Sqoop Executer

The Sqoop Executor is a pipeline component designed to efficiently transfer data between Hadoop (Hive/HDFS) and structured data stores such as relational databases (e.g., MySQL, Oracle, SQL Server).

It leverages Apache Sqoop commands to support:

  • Importing data from relational databases into Hadoop.

  • Exporting data from Hadoop to relational databases.

  • Running SQL queries directly on source systems.

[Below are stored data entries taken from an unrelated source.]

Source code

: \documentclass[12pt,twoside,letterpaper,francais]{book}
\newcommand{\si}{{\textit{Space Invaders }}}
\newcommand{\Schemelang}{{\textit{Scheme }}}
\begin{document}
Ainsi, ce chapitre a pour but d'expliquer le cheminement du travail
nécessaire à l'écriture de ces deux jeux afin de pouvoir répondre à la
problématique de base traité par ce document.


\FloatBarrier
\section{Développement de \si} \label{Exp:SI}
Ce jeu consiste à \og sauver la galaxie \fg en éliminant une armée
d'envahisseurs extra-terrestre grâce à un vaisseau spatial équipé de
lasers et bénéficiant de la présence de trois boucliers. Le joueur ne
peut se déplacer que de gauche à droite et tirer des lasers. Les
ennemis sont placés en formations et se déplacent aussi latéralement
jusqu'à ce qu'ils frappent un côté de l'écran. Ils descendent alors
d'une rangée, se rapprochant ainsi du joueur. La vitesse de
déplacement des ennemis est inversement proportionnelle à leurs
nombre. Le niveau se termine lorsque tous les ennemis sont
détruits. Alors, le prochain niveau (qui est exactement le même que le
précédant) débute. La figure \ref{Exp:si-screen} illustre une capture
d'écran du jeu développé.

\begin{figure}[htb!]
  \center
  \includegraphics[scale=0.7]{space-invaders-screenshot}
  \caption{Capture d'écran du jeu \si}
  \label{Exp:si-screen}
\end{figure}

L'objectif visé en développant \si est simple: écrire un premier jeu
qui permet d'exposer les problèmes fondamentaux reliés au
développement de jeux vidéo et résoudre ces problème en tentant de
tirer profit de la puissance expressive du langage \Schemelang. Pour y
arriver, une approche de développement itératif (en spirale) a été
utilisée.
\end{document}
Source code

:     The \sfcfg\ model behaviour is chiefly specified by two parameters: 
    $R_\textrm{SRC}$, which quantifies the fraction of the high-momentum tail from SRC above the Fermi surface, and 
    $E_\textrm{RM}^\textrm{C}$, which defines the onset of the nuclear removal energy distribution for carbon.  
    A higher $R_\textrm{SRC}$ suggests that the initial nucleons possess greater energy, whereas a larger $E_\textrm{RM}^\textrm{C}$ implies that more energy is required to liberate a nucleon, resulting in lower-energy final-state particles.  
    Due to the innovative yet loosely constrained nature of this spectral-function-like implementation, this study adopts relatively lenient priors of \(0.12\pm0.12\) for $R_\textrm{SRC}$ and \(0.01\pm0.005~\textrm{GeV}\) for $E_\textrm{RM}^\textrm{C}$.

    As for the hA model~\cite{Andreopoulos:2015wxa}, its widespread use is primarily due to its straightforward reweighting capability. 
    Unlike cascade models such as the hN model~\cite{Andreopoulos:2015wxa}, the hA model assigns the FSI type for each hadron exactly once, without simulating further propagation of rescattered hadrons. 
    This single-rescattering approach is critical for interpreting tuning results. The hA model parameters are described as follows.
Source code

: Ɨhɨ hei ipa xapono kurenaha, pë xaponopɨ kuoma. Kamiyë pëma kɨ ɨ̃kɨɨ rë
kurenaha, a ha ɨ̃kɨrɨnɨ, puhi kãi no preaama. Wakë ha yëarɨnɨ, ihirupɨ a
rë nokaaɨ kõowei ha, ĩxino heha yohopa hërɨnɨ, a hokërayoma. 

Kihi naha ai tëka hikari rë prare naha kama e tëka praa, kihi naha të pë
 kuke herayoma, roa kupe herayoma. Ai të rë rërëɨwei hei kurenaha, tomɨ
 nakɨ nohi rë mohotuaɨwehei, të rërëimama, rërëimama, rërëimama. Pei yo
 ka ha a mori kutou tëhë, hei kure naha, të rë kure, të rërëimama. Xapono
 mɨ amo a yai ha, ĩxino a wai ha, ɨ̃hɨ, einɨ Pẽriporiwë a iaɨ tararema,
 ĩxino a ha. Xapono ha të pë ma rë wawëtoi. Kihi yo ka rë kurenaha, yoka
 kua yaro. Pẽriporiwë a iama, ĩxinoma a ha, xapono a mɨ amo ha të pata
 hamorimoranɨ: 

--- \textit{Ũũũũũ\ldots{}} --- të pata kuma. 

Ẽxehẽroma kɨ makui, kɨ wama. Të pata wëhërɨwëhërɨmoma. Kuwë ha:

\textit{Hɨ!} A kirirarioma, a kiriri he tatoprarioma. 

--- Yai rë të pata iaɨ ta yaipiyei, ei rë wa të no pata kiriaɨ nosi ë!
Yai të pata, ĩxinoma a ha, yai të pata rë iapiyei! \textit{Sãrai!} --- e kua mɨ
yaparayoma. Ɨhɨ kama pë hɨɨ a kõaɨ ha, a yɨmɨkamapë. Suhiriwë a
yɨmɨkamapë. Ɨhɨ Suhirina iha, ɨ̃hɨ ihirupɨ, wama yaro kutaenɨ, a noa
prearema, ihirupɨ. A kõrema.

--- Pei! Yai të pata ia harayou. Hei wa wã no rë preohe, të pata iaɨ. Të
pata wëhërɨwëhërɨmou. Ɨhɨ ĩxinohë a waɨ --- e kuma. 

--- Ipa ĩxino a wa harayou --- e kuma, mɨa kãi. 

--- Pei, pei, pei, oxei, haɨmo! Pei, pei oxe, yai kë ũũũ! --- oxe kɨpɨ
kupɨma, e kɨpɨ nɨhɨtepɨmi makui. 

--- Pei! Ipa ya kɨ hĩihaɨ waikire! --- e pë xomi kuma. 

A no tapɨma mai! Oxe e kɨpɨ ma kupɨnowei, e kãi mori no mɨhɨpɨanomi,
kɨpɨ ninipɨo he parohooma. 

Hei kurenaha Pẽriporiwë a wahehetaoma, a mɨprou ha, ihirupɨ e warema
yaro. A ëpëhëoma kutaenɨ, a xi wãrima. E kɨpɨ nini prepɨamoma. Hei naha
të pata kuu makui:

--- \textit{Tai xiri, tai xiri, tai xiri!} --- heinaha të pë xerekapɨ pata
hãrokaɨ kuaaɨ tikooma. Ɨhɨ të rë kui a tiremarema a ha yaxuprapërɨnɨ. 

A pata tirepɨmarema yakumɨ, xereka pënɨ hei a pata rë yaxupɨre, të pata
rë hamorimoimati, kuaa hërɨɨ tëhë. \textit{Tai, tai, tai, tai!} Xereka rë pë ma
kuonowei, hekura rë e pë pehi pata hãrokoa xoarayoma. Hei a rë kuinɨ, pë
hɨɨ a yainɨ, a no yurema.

  • Exploring available databases and tables for integration tasks.

Configuration Sections

All configurations for the Sqoop Executor are classified into:

  • Basic Information

  • Meta Information

  • Resource Configuration

Basic Information Tab

The Basic Information tab is the default view when configuring the component. It defines general execution and deployment properties.

Field
Description
Required

Invocation Type

Select the execution mode: Batch or Real-Time.

Yes

Deployment Type

Displays the deployment type of the component (pre-selected).

Yes

Container Image Version

Displays the Docker image version for the component (pre-selected).

Yes

Failover Event

Select an event to handle failure scenarios.

Optional

Batch Size

Maximum number of records processed in one execution cycle (minimum: 10).

Yes

Meta Information Tab

The Meta Information tab defines database connection properties and Sqoop command execution details.

Field
Description
Required

Username

Username for connecting to the relational database.

Yes

Host

Hostname or IP address of the database server.

Yes

Port

Database port number (default: 22).

Yes

Authentication

Select authentication type: Password or PEM/PPK File.

Yes

Password / PEM/PPK File

Depending on authentication type: provide password or upload PEM/PPK key file.

Conditional

Command

Enter the Sqoop command (import, export, eval, list-databases, etc.).

Yes

Common Sqoop Commands

Import Data

Import a relational database table into Hadoop (HDFS).

sqoop import \
  --connect jdbc:mysql://hostname/database_name \
  --username your_username \
  --password your_password \
  --table your_table \
  --target-dir /user/hadoop/sqoop_data

Export Data

Export data from Hadoop into a relational database.

sqoop export \
  --connect jdbc:mysql://hostname/database_name \
  --username your_username \
  --password your_password \
  --table your_table \
  --export-dir /user/hadoop/sqoop_data

Evaluate Queries

Test SQL queries on the database without performing import/export.

sqoop eval \
  --connect jdbc:mysql://hostname/database_name \
  --username your_username \
  --password your_password \
  --query "SELECT * FROM your_table"

List Databases

List all available databases on the source server.

sqoop list-databases \
  --connect jdbc:mysql://hostname \
  --username your_username \
  --password your_password

Saving the Sqoop Executor

  • Click Save Component (Storage icon).

  • A success notification confirms the configuration has been saved.

Example Workflow

  1. Configure Sqoop Executor with import command to bring transactional data from MySQL into Hadoop HDFS.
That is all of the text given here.